Book Review | C.N. Annadurai's witty social realism lost in translation

Annadurai's fame as a politician tends to overshadow his accomplishments as a storyteller

C.N. Annadurai, a journalist and fiction writer before he entered politics, was known for his wit, his wisdom, and his empathy. He was hugely successful as a politician, rising to become chief minister of what was then Madras state in 1967, dying of cancer just two years later at the age of 59.

His fame as a politician tends to overshadow his accomplishments as a storyteller. This selection of Anna’s stories is dated before Independence, towards the last decade of the struggle for independence, from the 1930s and 1940s, some of the most punishing and stirring years of the history of the subcontinent.

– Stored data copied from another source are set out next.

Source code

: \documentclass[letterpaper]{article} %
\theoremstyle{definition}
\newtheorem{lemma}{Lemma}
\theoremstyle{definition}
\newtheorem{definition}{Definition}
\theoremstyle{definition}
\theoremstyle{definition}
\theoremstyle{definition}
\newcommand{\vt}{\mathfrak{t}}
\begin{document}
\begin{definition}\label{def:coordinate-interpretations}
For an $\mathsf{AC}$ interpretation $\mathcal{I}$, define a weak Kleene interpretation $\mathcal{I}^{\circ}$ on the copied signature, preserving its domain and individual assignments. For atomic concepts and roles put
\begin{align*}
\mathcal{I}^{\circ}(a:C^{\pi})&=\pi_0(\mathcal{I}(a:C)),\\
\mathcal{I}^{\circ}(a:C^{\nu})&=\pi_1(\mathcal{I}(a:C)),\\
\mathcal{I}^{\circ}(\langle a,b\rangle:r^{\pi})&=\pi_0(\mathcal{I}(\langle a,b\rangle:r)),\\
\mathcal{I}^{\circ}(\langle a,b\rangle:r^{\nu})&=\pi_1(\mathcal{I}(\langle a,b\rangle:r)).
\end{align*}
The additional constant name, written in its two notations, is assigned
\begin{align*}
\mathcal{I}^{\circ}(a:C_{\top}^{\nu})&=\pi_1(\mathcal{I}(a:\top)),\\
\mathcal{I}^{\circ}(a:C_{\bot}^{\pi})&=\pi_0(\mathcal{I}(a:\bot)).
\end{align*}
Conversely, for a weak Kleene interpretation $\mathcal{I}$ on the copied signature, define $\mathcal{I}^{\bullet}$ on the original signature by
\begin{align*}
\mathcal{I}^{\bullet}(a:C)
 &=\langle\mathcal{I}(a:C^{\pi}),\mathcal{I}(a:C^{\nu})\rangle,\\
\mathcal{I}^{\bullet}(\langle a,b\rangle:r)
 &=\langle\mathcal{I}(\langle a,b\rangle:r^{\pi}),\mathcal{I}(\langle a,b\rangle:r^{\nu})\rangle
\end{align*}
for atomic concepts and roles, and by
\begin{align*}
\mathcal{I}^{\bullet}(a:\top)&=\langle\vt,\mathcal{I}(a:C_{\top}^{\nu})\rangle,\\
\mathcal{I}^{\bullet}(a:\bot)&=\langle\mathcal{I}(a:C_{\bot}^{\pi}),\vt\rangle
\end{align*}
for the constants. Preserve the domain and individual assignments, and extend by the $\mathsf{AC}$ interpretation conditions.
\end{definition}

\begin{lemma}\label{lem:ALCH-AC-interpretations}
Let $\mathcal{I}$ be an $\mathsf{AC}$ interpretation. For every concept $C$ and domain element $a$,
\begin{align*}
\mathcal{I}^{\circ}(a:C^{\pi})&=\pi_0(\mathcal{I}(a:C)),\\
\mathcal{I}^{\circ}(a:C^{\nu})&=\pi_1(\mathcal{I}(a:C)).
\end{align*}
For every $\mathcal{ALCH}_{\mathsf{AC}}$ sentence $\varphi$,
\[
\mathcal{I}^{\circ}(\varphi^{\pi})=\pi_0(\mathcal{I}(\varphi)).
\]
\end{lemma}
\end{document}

Anna’s stories sprang from his politics, and, more visibly, the compassion in which his socialist views were rooted. His feelings on British rule, brahminical superiority, widow remarriage, and what were to become known as “self-respect” marriages — marriages free of priests and dowries — all show up in them.

Finally, he was one of the pioneers of using popular fiction to promote a political party, first as a writer of short stories and then as a writer of movie scripts.

So Anna was into mass appeal. One of the limitations of concentrating on mass appeal is that, in those simple times, stories had to be down-to-earth and topical.

In the title story, for instance, he tells of a friend of a respectable judge. The friend, visiting the judge, finds the judge in a dilemma. He has to rule in a “tricky” case: that of a man with a reputation for doing good, who has been arrested for cheating. He has tried to pass off a brass gold-plated necklace as a gold necklace, and been caught by the jeweller. He does not deny the charge, and instead narrates how he was in turn cheated by the man who gave him the necklace and why he tried to sell it to the jeweller. The judge’s conflict is immediately apparent: should he follow the letter or the law or his own sense of justice. The story ends without a conclusion, the friend leaving without hearing the judge’s decision.

Other stories follow similar patterns. In ‘Kolaikari (Murderess)’ he tells of a woman who kills her own children because of her poverty, while elsewhere he tells the story of a man who kills his own mother for similar reasons. In ‘Six Anna Saroja’, he tells of a trader who hears, with outrage, of Saroja being quoted at six annas and Pankaja at ten, and assumes that they are victims of the flesh trade. Later, however, he discovers that they refer to the changes in the prices of yarn from mills called Saroja and Pankaja, and that people are profiteering on the rising prices of yarn. The story ends with the discovery that a couple have been forced, by sheer poverty, to sell their girl child for six annas, and the girl has been named Saroja.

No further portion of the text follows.